Dans le cadre de ce projet, ils ont notamment fait appel à :
la SARL MAS ARCHITECTURE, en qualité d’architecte, avec mission complète ;
Monsieur [DD] [I] [U], exerçant sous le nom commercial MACONNERIE VFM, qui s’est vu confier le lot de travaux « terrassement / maçonnerie / VRD / façade ».
la SARL ETABLISSEMENT GABERT, qui s’est vu confier le lot de travaux « plomberie/chauffage » ;
la SARL PASCAL [H] ARTISAN CARRELEUR, qui s’est vu confier le lot de travaux« carrelage » ;
la société ARCHI’STYL, devenue COCOON BAT, qui s’est vu confier le lot de travaux « menuiserie/isolation/doublages ».
Les travaux ont été réceptionnés le 03 septembre 2014.
En 2020, Monsieur [N] [J] et Madame [S] [M] ont constaté des remontées d’humidité aux pieds des murs d’une chambre du rez-de-chaussée, du séjour, de la salle de bain ainsi que des WC.

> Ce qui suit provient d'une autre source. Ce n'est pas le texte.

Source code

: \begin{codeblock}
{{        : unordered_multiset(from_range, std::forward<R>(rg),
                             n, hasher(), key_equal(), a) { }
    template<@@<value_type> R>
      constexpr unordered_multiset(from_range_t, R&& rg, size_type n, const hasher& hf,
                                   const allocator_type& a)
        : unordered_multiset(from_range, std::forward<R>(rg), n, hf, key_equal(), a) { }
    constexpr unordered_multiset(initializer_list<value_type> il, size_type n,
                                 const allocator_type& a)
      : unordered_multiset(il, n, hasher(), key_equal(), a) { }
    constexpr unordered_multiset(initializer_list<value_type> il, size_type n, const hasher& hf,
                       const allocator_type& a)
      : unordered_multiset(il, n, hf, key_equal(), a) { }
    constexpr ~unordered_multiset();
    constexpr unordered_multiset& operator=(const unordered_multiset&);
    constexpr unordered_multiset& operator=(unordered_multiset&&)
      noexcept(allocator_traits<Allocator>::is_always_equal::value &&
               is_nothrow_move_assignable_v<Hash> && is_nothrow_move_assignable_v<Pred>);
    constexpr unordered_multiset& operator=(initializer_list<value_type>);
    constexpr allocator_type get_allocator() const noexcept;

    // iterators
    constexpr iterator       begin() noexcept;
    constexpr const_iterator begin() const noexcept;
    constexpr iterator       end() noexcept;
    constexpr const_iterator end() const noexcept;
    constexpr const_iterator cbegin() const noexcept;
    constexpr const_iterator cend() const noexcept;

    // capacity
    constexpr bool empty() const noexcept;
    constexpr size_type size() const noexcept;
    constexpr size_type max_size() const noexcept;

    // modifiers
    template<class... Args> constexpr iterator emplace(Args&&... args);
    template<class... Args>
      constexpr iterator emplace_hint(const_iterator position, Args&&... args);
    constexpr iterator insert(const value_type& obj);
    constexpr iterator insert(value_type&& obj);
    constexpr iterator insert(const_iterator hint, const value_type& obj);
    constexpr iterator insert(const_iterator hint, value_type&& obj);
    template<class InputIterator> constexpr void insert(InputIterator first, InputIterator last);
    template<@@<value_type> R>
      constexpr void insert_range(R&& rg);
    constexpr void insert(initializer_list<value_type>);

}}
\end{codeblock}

Par rapports en date des 30 août et 29 novembre 2022, et 22 juin 2023, le cabinet CET IRD a fait état de taux d’humidité compris entre 14% et 90% sur les murs de ces pièces. Il a souligné un défaut d’étanchéité de la jonction entre le carrelage du sol de la douche à l’italienne et la faïence des murs, ainsi qu’un défaut d’étanchéité de l’angle inférieur gauche du châssis de la baie vitrée du séjour, révélé par la société POLYGON dans son rapport du 17 avril 2023.
Les travaux de reprise exécutés n’ont pas permis de remédier aux désordres.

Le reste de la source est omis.